奇妙な言い方だが、死者とは「不在の存在」である。不在であるものが存在している。不在であるけれど存在している。正確には、「現前している」と言うべきだろう。不在であるものだけが現前する。すでに現前しているものは、あらためて現前する必要がないわけで。不在であるものを現前させる作用が精神である。精神の作用によって、不在から豊かな意味やイメージを現前させること。宗教も芸術もそうやって生まれてきた。

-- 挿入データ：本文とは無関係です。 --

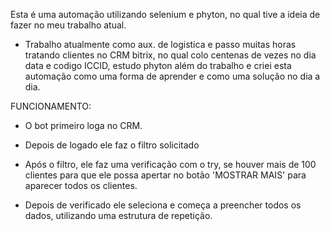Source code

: Esta é uma automação utilizando selenium e phyton, no qual tive a ideia de fazer no meu trabalho atual.

- Trabalho atualmente como aux. de logistica e passo muitas horas tratando clientes no CRM bitrix, no qual colo centenas de vezes no dia data e codigo ICCID, estudo phyton além do trabalho e criei esta automação como uma forma de aprender e como uma solução no dia a dia.


FUNCIONAMENTO: 
- O bot primeiro loga no CRM.

- Depois de logado ele faz o filtro solicitado

- Após o filtro, ele faz uma verificação com o try, se houver mais de 100 clientes para que ele possa apertar no botão 'MOSTRAR MAIS' para aparecer todos os clientes.

- Depois de verificado ele seleciona e começa a preencher todos os dados, utilizando uma estrutura de repetição.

ところで現在、携帯電話等の普及したこの社会で、若きウェルテルの悩みは芽生えうるだろうか。「あ、もしもし、ロッテ? おれ、ウェルテル。いまちょっといい?」というようなところから、果たしてあの深い苦悩は生まれるだろうか。ケータイ、メール、ネット、ツイッター……なんでもいいけれど、いまどきの他者は、なかなか不在になってくれない。これが文芸において、由々しき問題を惹起(じゃっき)している。すなわち恋愛を書くことが、きわめて難しくなっているのだ。それらしく描かれているものは、ほとんどが擬似恋愛である。恋愛が描けない。これは小説というジャンルにとって、まさに存亡にかかわる危機と言ってよかろう。